One word more. We have named the preacher's passion for his Lord. We have also named his passion for those upon whom his Lord has set the mark of His love. There is something more needed ere the flame of passion burn with its fullest intensity. It is the passion of the dream -- the dream that is not a dream excepting to those who have only heard of it by the hearing of the ear. To the preacher it will be a vision. It is the vision of which we have already spoken, and may speak again in pages yet to come -- the vision of the divine ideal at last triumphant. In this vision the preacher must live. To lose it is despair. No one has so many disappointments as the idealist; but it is the glorious fact that no one cares about his disappointments less. Not that he does not see them, but because he sees beyond them. The true preacher -- he is your incorrigible optimist. Some men form their expectations of the future out of material supplied in tables of statistics, ecclesiastical Blue Books, censuses of church attendance, returns and percentages. Not so the true preacher. He has "seen the King in His beauty and the land that is far off." Columbus like, he steers his barque toward the new world his faith has gazed upon, and, as with Columbus, the passion of the coming victory holds him, heart in tune and head erect, while others mournfully prophesy the disasters always by shortsighted people seen.

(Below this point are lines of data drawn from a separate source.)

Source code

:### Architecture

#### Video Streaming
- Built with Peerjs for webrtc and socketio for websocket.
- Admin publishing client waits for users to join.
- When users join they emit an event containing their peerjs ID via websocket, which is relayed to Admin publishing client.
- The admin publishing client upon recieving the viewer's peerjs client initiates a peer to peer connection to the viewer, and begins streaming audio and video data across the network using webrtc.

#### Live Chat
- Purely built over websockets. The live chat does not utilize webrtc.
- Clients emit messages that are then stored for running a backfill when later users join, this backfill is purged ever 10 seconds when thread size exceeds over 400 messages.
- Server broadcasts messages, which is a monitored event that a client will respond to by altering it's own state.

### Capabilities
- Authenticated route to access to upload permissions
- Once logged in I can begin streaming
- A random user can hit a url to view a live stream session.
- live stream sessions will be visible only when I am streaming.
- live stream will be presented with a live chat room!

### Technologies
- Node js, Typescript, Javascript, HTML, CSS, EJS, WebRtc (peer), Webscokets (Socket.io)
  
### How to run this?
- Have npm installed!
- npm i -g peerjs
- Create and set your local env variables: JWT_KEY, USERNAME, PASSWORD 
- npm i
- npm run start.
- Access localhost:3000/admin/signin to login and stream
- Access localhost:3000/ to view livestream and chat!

So by the power of his passion the preacher declares his message and this passion gives power to every word thereof. In that same passion is his own sustenance in all the divers contradictions that preaching may bring upon him. He needs it for his own preservation. Often the preacher who accomplishes the most is, more than those who accomplish less, rewarded with ingratitude, misjudgment, scorn. "The carnal mind is at enmity against God, and is not reconciled to the law of God, neither, indeed, can be." This means suffering for the preacher as it meant suffering for the Lord. What can keep him in countenance among it all? Love and the passion of the vision. In these will he conquer ever! The prodigality of the younger son had long worn out the patience of the elder brother. Love kept the father waiting on and vision saw the lad's return while still he was far away. In this love and vision he went forth the door; in this love and vision he returned leading the late returning child back again to home and rest and peace and purity. The parable is for preachers as well as prodigals. Oh, for the passion, the far, far sight of this old history! They are our greatest need to-day!

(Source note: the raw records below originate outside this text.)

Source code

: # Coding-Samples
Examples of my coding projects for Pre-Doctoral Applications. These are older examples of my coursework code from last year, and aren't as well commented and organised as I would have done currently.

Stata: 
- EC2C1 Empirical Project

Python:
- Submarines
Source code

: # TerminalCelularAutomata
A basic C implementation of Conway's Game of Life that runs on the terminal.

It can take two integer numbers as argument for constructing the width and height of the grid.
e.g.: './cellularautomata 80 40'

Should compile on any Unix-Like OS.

Passion! How is it with us now? Have we this absolutely essential possession in our hearts, in our preaching, as we have had it aforetime, as our fathers had it? Are we so set upon giving glory to Christ that we long for the opportunity to come to speak His name in the congregation? Are we so given up to the enterprise of saving men that we rest not day nor night for very longing for their salvation? Are we so full of the sense of the triumph drawing nearer that our hearts are already rejoicing with the joy of Harvest? These are questions for us all, and we may discover the quality of our preaching from their answers, if only we will whisper them to ourselves with faithfulness to God and men and our own souls.